§ **ABOUT THIS EXERCISE**:
In the listing, find every line that has the string "window" and copy it.

§ **DATA UNDER STUDY**:
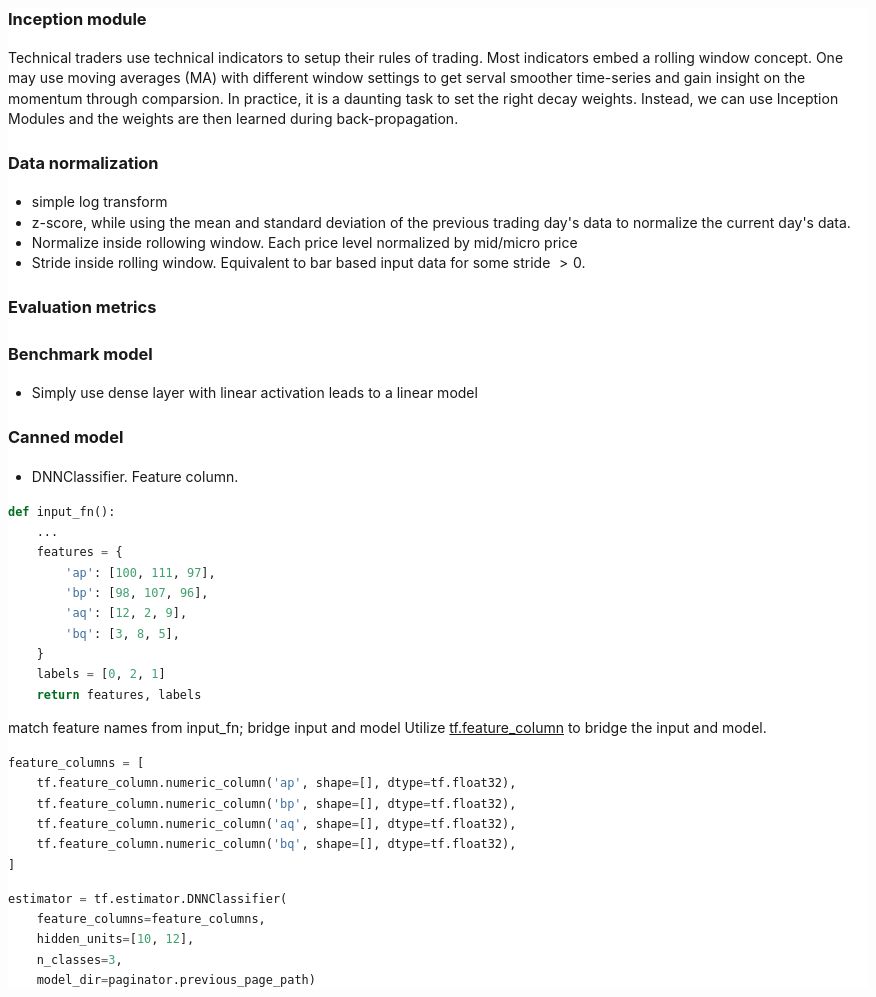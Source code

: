 ### Inception module

Technical traders use technical indicators to setup their rules of trading. Most indicators embed a rolling window concept. One may use moving averages (MA) with different window settings to get serval smoother time-series and gain insight on the momentum through comparsion.  In practice, it is a daunting task to set the right decay weights. Instead, we can use Inception Modules and the weights are then learned during back-propagation.

### Data normalization
- simple log transform
- z-score, while using the mean and standard deviation of the previous trading day's data to normalize the current day's data.
- Normalize inside rollowing window. Each price level normalized by mid/micro price
- Stride inside rolling window. Equivalent to bar based input data for some stride $> 0$.

### Evaluation metrics

### Benchmark model

- Simply use dense layer with linear activation leads to a linear model

### Canned model

- DNNClassifier. Feature column.

```python
def input_fn():
    ...
    features = {
        'ap': [100, 111, 97],
        'bp': [98, 107, 96],
        'aq': [12, 2, 9],
        'bq': [3, 8, 5],
    }
    labels = [0, 2, 1]
    return features, labels
```

match feature names from input_fn; bridge input and model
Utilize [tf.feature_column](https://www.tensorflow.org/guide/feature_columns "TF feature_column doc") to bridge the input and model.

```python
feature_columns = [
    tf.feature_column.numeric_column('ap', shape=[], dtype=tf.float32),
    tf.feature_column.numeric_column('bp', shape=[], dtype=tf.float32),
    tf.feature_column.numeric_column('aq', shape=[], dtype=tf.float32),
    tf.feature_column.numeric_column('bq', shape=[], dtype=tf.float32),
]

```

```python
estimator = tf.estimator.DNNClassifier(
    feature_columns=feature_columns,
    hidden_units=[10, 12],
    n_classes=3,
    model_dir=paginator.previous_page_path)

```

§ **SOLUTION**:
Technical traders use technical indicators to setup their rules of trading. Most indicators embed a rolling window concept. One may use moving averages (MA) with different window settings to get serval smoother time-series and gain insight on the momentum through comparsion.  In practice, it is a daunting task to set the right decay weights. Instead, we can use Inception Modules and the weights are then learned during back-propagation.
- Normalize inside rollowing window. Each price level normalized by mid/micro price
- Stride inside rolling window. Equivalent to bar based input data for some stride $> 0$.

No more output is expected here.